Return every line from the one with "- Ganó la segunda" through the one with "- Carta alta: Las", inclusive, exactly as it appears below.

(Stored data)
'''
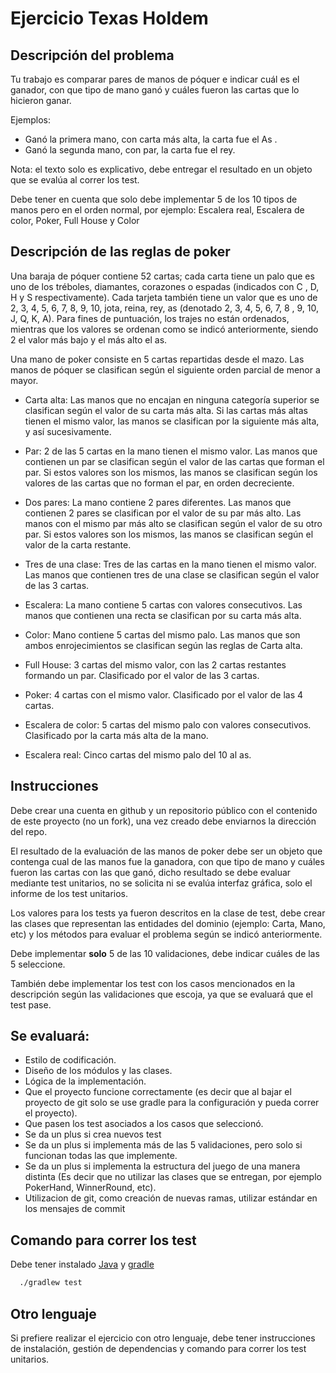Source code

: # Ejercicio Texas Holdem

## Descripción del problema

Tu trabajo es comparar pares de manos de póquer e indicar cuál es el ganador, con que tipo de mano ganó y cuáles fueron las cartas que lo hicieron ganar.

Ejemplos:
- Ganó la primera mano, con carta más alta, la carta fue el As .
- Ganó la segunda mano, con par, la carta fue el rey.

Nota: el texto solo es explicativo, debe entregar el resultado en un objeto que se evalúa al correr los test.

Debe tener en cuenta que solo debe implementar 5 de los 10 tipos de manos pero en el orden normal, por ejemplo: Escalera real, Escalera de color, Poker, Full House y Color

## Descripción de las reglas de poker

Una baraja de póquer contiene 52 cartas; cada carta tiene un palo que es uno de los tréboles, diamantes, corazones o espadas (indicados con C , D, H y S respectivamente). Cada tarjeta también tiene un valor que es uno de 2, 3, 4, 5, 6, 7, 8, 9, 10, jota, reina, rey, as (denotado 2, 3, 4, 5, 6, 7, 8 , 9, 10, J, Q, K, A). Para fines de puntuación, los trajes no están ordenados, mientras que los valores se ordenan como se indicó anteriormente, siendo 2 el valor más bajo y el más alto el as.

Una mano de poker consiste en 5 cartas repartidas desde el mazo. Las manos de póquer se clasifican según el siguiente orden parcial de menor a mayor.

- Carta alta: Las manos que no encajan en ninguna categoría superior se clasifican según el valor de su carta más alta. Si las cartas más altas tienen el mismo valor, las manos se clasifican por la siguiente más alta, y así sucesivamente.

- Par: 2 de las 5 cartas en la mano tienen el mismo valor. Las manos que contienen un par se clasifican según el valor de las cartas que forman el par. Si estos valores son los mismos, las manos se clasifican según los valores de las cartas que no forman el par, en orden decreciente.

- Dos pares: La mano contiene 2 pares diferentes. Las manos que contienen 2 pares se clasifican por el valor de su par más alto. Las manos con el mismo par más alto se clasifican según el valor de su otro par. Si estos valores son los mismos, las manos se clasifican según el valor de la carta restante.

- Tres de una clase: Tres de las cartas en la mano tienen el mismo valor. Las manos que contienen tres de una clase se clasifican según el valor de las 3 cartas.

- Escalera: La mano contiene 5 cartas con valores consecutivos. Las manos que contienen una recta se clasifican por su carta más alta.

- Color: Mano contiene 5 cartas del mismo palo. Las manos que son ambos enrojecimientos se clasifican según las reglas de Carta alta.

- Full House: 3 cartas del mismo valor, con las 2 cartas restantes formando un par. Clasificado por el valor de las 3 cartas.

- Poker: 4 cartas con el mismo valor. Clasificado por el valor de las 4 cartas.

- Escalera de color: 5 cartas del mismo palo con valores consecutivos. Clasificado por la carta más alta de la mano.

- Escalera real: Cinco cartas del mismo palo del 10 al as.

## Instrucciones

Debe crear una cuenta en github y un repositorio público con el contenido de este proyecto (no un fork), una vez creado debe enviarnos la dirección del repo.

El resultado de la evaluación de las manos de poker debe ser un objeto que contenga cual de las manos fue la ganadora, con que tipo de mano y cuáles fueron las cartas con las que ganó, dicho resultado se debe evaluar mediante test unitarios, no se solicita ni se evalúa interfaz gráfica, solo el informe de los test unitarios.

Los valores para los tests ya fueron descritos en la clase de test, debe crear las clases que representan las entidades del dominio (ejemplo: Carta, Mano, etc) y los métodos para evaluar el problema según se indicó anteriormente.

Debe implementar **solo** 5 de las 10 validaciones, debe indicar cuáles de las 5 seleccione.

También debe implementar los test con los casos mencionados en la descripción según las validaciones que escoja, ya que se evaluará que el test pase.

## Se evaluará:
- Estilo de codificación.
- Diseño de los módulos y las clases.
- Lógica de la implementación.
- Que el proyecto funcione correctamente (es decir que al bajar el proyecto de git solo se use gradle para la configuración y pueda correr el proyecto).
- Que pasen los test asociados a los casos que seleccionó.
- Se da un plus si crea nuevos test
- Se da un plus si implementa más de las 5 validaciones, pero solo si funcionan todas las que implemente.
- Se da un plus si implementa la estructura del juego de una manera distinta (Es decir que no utilizar las clases que se entregan, por ejemplo PokerHand, WinnerRound, etc).
- Utilizacion de git,  como creación de nuevas ramas, utilizar estándar en los mensajes de commit

## Comando para correr los test
Debe tener instalado [Java](https://adoptopenjdk.net/) y [gradle](https://gradle.org/install/) 

```bash
  ./gradlew test
```

## Otro lenguaje

Si prefiere realizar el ejercicio con otro lenguaje, debe tener instrucciones de instalación, gestión de dependencias y comando para correr los test unitarios.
'''
» **Answer below**:
- Ganó la segunda mano, con par, la carta fue el rey.

Nota: el texto solo es explicativo, debe entregar el resultado en un objeto que se evalúa al correr los test.

Debe tener en cuenta que solo debe implementar 5 de los 10 tipos de manos pero en el orden normal, por ejemplo: Escalera real, Escalera de color, Poker, Full House y Color

## Descripción de las reglas de poker

Una baraja de póquer contiene 52 cartas; cada carta tiene un palo que es uno de los tréboles, diamantes, corazones o espadas (indicados con C , D, H y S respectivamente). Cada tarjeta también tiene un valor que es uno de 2, 3, 4, 5, 6, 7, 8, 9, 10, jota, reina, rey, as (denotado 2, 3, 4, 5, 6, 7, 8 , 9, 10, J, Q, K, A). Para fines de puntuación, los trajes no están ordenados, mientras que los valores se ordenan como se indicó anteriormente, siendo 2 el valor más bajo y el más alto el as.

Una mano de poker consiste en 5 cartas repartidas desde el mazo. Las manos de póquer se clasifican según el siguiente orden parcial de menor a mayor.

- Carta alta: Las manos que no encajan en ninguna categoría superior se clasifican según el valor de su carta más alta. Si las cartas más altas tienen el mismo valor, las manos se clasifican por la siguiente más alta, y así sucesivamente.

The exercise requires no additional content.